By default, Kedro merges configuration environments at the top level. If conf/emr/catalog.yml overrides a dataset using filepath alone, it replaces the entire dataset entry from conf/base/ and drops keys such as type. Either include the full dataset definition (including type) in conf/emr/catalog.yml, or set merge_strategy: {catalog: soft} in settings.py so environment files can override individual fields.

At job submission, pass --conf-source /home/hadoop/conf. The Dockerfile copies the packaged config archive there because the wheel does not include conf/. The Spark driver's working directory is often /tmp/spark-.../, so a relative config path will fail without --conf-source.

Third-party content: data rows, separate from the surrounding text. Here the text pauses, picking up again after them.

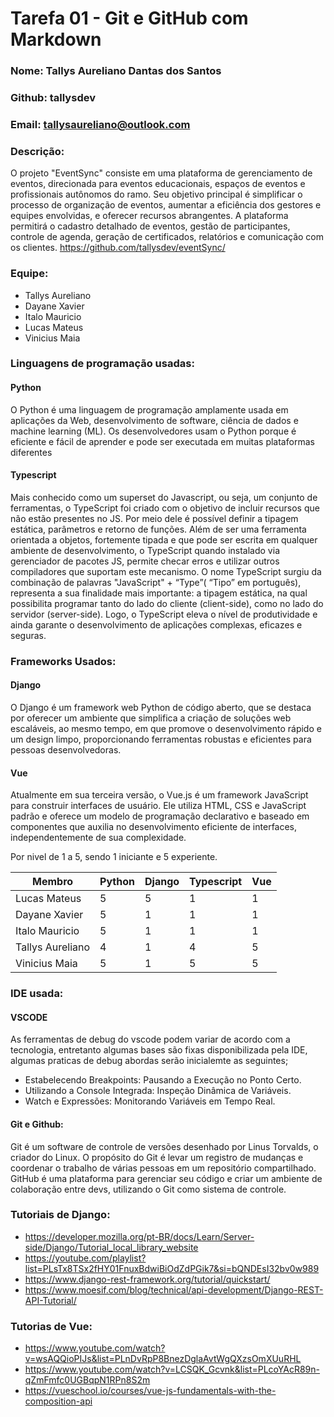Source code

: # Tarefa 01 - Git e GitHub com Markdown
### Nome: Tallys Aureliano Dantas dos Santos
### Github: tallysdev
### Email: tallysaureliano@outlook.com

### Descrição:
O projeto "EventSync" consiste em uma plataforma de gerenciamento de eventos, direcionada para eventos educacionais, espaços de eventos e profissionais autônomos do ramo. Seu objetivo principal é simplificar o processo de organização de eventos, aumentar a eficiência dos gestores e equipes envolvidas, e oferecer recursos abrangentes. A plataforma permitirá o cadastro detalhado de eventos, gestão de participantes, controle de agenda, geração de certificados, relatórios e comunicação com os clientes.
https://github.com/tallysdev/eventSync/

### Equipe: 
- Tallys Aureliano
- Dayane Xavier
- Italo Mauricio
- Lucas Mateus
- Vinicius Maia

### Linguagens de programação usadas:

#### Python
O Python é uma linguagem de programação amplamente usada em aplicações da Web, desenvolvimento de software, ciência de dados e machine learning (ML). Os desenvolvedores usam o Python porque é eficiente e fácil de aprender e pode ser executada em muitas plataformas diferentes

#### Typescript
Mais conhecido como um superset do Javascript, ou seja, um conjunto de ferramentas, o TypeScript foi criado com o objetivo de incluir recursos que não estão presentes no JS. Por meio dele é possível definir a tipagem estática, parâmetros e retorno de funções. Além de ser uma ferramenta orientada a objetos, fortemente tipada e que pode ser escrita em qualquer ambiente de desenvolvimento, o TypeScript quando instalado via gerenciador de pacotes JS, permite checar erros e utilizar outros compiladores que suportam este mecanismo. O nome TypeScript surgiu da combinação de palavras "JavaScript" + “Type”( “Tipo” em português), representa a sua finalidade mais importante: a tipagem estática, na qual possibilita programar tanto do lado do cliente (client-side), como no lado do servidor (server-side). Logo, o TypeScript eleva o nível de produtividade e ainda garante o desenvolvimento de aplicações complexas, eficazes e seguras.

### Frameworks Usados:

#### Django
O Django é um framework web Python de código aberto, que se destaca por oferecer um ambiente que simplifica a criação de soluções web escaláveis, ao mesmo tempo, em que promove o desenvolvimento rápido e um design limpo, proporcionando ferramentas robustas e eficientes para pessoas desenvolvedoras.
#### Vue

Atualmente em sua terceira versão, o Vue.js é um framework JavaScript para construir interfaces de usuário. Ele utiliza HTML, CSS e JavaScript padrão e oferece um modelo de programação declarativo e baseado em componentes que auxilia no desenvolvimento eficiente de interfaces, independentemente de sua complexidade.

Por nivel de 1 a 5, sendo 1 iniciante e 5 experiente.

| Membro | Python | Django | Typescript | Vue | 
|---|---|---|---|---|
| Lucas Mateus | 5 | 5 | 1 | 1 | 
| Dayane Xavier | 5 | 1 | 1 | 1 |
| Italo Mauricio | 5 | 1 | 1 | 1 |
| Tallys Aureliano | 4 | 1 | 4 | 5 |
| Vinicius Maia | 5 | 1 | 5 | 5 |

### IDE usada:

#### VSCODE
As ferramentas de debug do vscode podem variar de acordo com a tecnologia, entretanto algumas bases são fixas disponibilizada pela IDE, algumas praticas de debug abordas serão inicialemte as seguintes; 
- Estabelecendo Breakpoints: Pausando a Execução no Ponto Certo.
- Utilizando a Console Integrada: Inspeção Dinâmica de Variáveis.
- Watch e Expressões: Monitorando Variáveis em Tempo Real.

#### Git e Github:
Git é um software de controle de versões desenhado por Linus Torvalds, o criador do Linux. O propósito do Git é levar um registro de mudanças e coordenar o trabalho de várias pessoas em um repositório compartilhado. GitHub é uma plataforma para gerenciar seu código e criar um ambiente de colaboração entre devs, utilizando o Git como sistema de controle.

### Tutoriais de Django:
- https://developer.mozilla.org/pt-BR/docs/Learn/Server-side/Django/Tutorial_local_library_website
- https://youtube.com/playlist?list=PLsTx8TSx2fHY01FnuxBdwiBiOdZdPGik7&si=bQNDEsI32bv0w989
- https://www.django-rest-framework.org/tutorial/quickstart/
- https://www.moesif.com/blog/technical/api-development/Django-REST-API-Tutorial/

### Tutorias de Vue: 
- https://www.youtube.com/watch?v=wsAQQioPIJs&list=PLnDvRpP8BnezDglaAvtWgQXzsOmXUuRHL
- https://www.youtube.com/watch?v=LCSQK_Gcvnk&list=PLcoYAcR89n-qZmFmfc0UGBqpN1RPn8S2m
- https://vueschool.io/courses/vue-js-fundamentals-with-the-composition-api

Configure before you deploy

  • Create conf/emr/ (or your environment name) with full S3 catalog entries for every dataset the job touches
  • Update project dependencies in Step 3 before you package the image
  • Keep conf/base/catalog.yml on local paths for local development; use the EMR environment for cloud runs
  • Run kedro run --env emr locally before building the image to catch catalog and dependency errors early
  • Decide --pipelines scope for each job (full pipeline vs one pipeline per submission)
  • For slim EMR 6.x images, use the KEDRO_PIPELINES_TO_FIND pattern so Kedro does not import pipelines missing from the image
  • On Apple Silicon, build with --platform linux/amd64 because EMR Serverless applications use x86_64

Working example

Prerequisites

These apply to the step-by-step guide below. This guide builds and deploys from your machine with Kedro, Docker, and the AWS CLI. You use the AWS Management Console to inspect the EMR application and job runs after submission, but you cannot complete the guide with the console alone.

You need Used for
A Kedro project (requires-python = ">=3.10" in pyproject.toml) and Python >=3.10 locally Packaging the project, local test runs, and matching the Python version in the custom image
Docker (Podman also works if you have a docker-compatible CLI) Building the custom EMR container image
AWS CLI configured for your target region Creating S3 and ECR resources, uploading data, pushing the image, and submitting jobs
An AWS account with permissions for EMR Serverless, S3, ECR, and IAM Creating and running the deployed resources

The steps that follow deploy the Spaceflights PySpark starter end to end. Create the project with:

kedro new -s spaceflights-pyspark -n spaceflights_emr

If you are new to the project layout, complete the Spaceflights tutorial. Kedro requires Python >=3.10. This guide uses Python 3.12 on EMR 7.13.0; install the same Python version locally. If you use your own Kedro project, replace the placeholders below and follow the same steps.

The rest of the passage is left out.